* _The task_
Check each line of the data for "currently", and copy the ones that have it.

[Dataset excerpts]
+++++
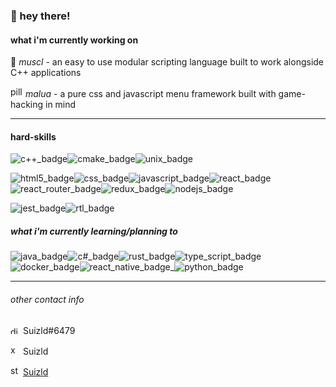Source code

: <h3>👋 hey there!</h3>


<h4>what i'm currently working on</h4>

🦾 <i>muscl</i> - an easy to use modular scripting language built to work alongside C++ applications

<img width="20" height="17" src="https://user-images.githubusercontent.com/17851066/213260034-7106851e-74e5-4ec5-a83c-95ce291b356d.png" alt="pill emoji"><i> malua</i> - a pure css and javascript menu framework built with game-hacking in mind

<hr>
<h4>hard-skills</h4>

<img src="https://img.shields.io/badge/c++-%2300599C.svg?style=for-the-badge&logo=c%2B%2B&logoColor=white" alt="c++_badge"><img src="https://img.shields.io/badge/CMake-%23008FBA.svg?style=for-the-badge&logo=cmake&logoColor=white" alt="cmake_badge"><img src="https://img.shields.io/badge/Linux-FCC624?style=for-the-badge&logo=linux&logoColor=black" alt="unix_badge">

<img src="https://img.shields.io/badge/html5-%23E34F26.svg?style=for-the-badge&logo=html5&logoColor=white" alt="html5_badge"><img src="https://img.shields.io/badge/css3-%231572B6.svg?style=for-the-badge&logo=css3&logoColor=whitek" alt="css_badge"><img src="https://img.shields.io/badge/javascript-%23323330.svg?style=for-the-badge&logo=javascript&logoColor=%23F7DF1E" alt="javascript_badge"><img src="https://img.shields.io/badge/react-%2320232a.svg?style=for-the-badge&logo=react&logoColor=%2361DAFB" alt="react_badge"><img src="https://img.shields.io/badge/React_Router-CA4245?style=for-the-badge&logo=react-router&logoColor=white" alt="react_router_badge"><img src="https://img.shields.io/badge/redux-%23593d88.svg?style=for-the-badge&logo=redux&logoColor=white" alt="redux_badge"><img src="https://img.shields.io/badge/node.js-6DA55F?style=for-the-badge&logo=node.js&logoColor=white" alt="nodejs_badge">

<img src="https://img.shields.io/badge/-jest-%23C21325?style=for-the-badge&logo=jest&logoColor=white" alt="jest_badge"><img src="https://img.shields.io/badge/-TestingLibrary-%23E33332?style=for-the-badge&logo=testing-library&logoColor=white" alt="rtl_badge">

<h5>what i'm currently learning/planning to</h5>

<img src="https://img.shields.io/badge/java-%23ED8B00.svg?style=for-the-badge&logo=java&logoColor=white" alt="java_badge"><img src="https://img.shields.io/badge/c%23-%23239120.svg?style=for-the-badge&logo=c-sharp&logoColor=white" alt="c#_badge"><img src="https://img.shields.io/badge/rust-%23000000.svg?style=for-the-badge&logo=rust&logoColor=white" alt="rust_badge"><img src="https://img.shields.io/badge/typescript-%23007ACC.svg?style=for-the-badge&logo=typescript&logoColor=white" alt="type_script_badge"><img src="https://img.shields.io/badge/docker-%230db7ed.svg?style=for-the-badge&logo=docker&logoColor=white" alt="docker_badge"><img src="https://img.shields.io/badge/react_native-%2320232a.svg?style=for-the-badge&logo=react&logoColor=%2361DAFB" alt="react_native_badge_"><img src="https://img.shields.io/badge/python-3670A0?style=for-the-badge&logo=python&logoColor=ffdd54" alt="python_badge">

<hr>
<h6>other contact info</h6>

<img width="16" height="12" src="https://user-images.githubusercontent.com/17851066/169032215-e317fa7c-b8f2-49b0-8b4d-1876024e9f35.png" alt="discord_logo"> Suizld#6479

<img width="16" height="16" src="https://user-images.githubusercontent.com/17851066/213254666-a165132b-401b-46fe-9a4e-29374d6e910c.png" alt="xbox_logo"> Suizld

<img width="16" height="16" src="https://user-images.githubusercontent.com/17851066/213254933-2f7e73e7-d4fb-4f49-a077-f731fff51b4a.png" alt="steam_logo"> <a href="https://steamcommunity.com/profiles/76561198091657458/" target="_blank">Suizld</a>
+++++
* _Solution_
<h4>what i'm currently working on</h4>
<h5>what i'm currently learning/planning to</h5>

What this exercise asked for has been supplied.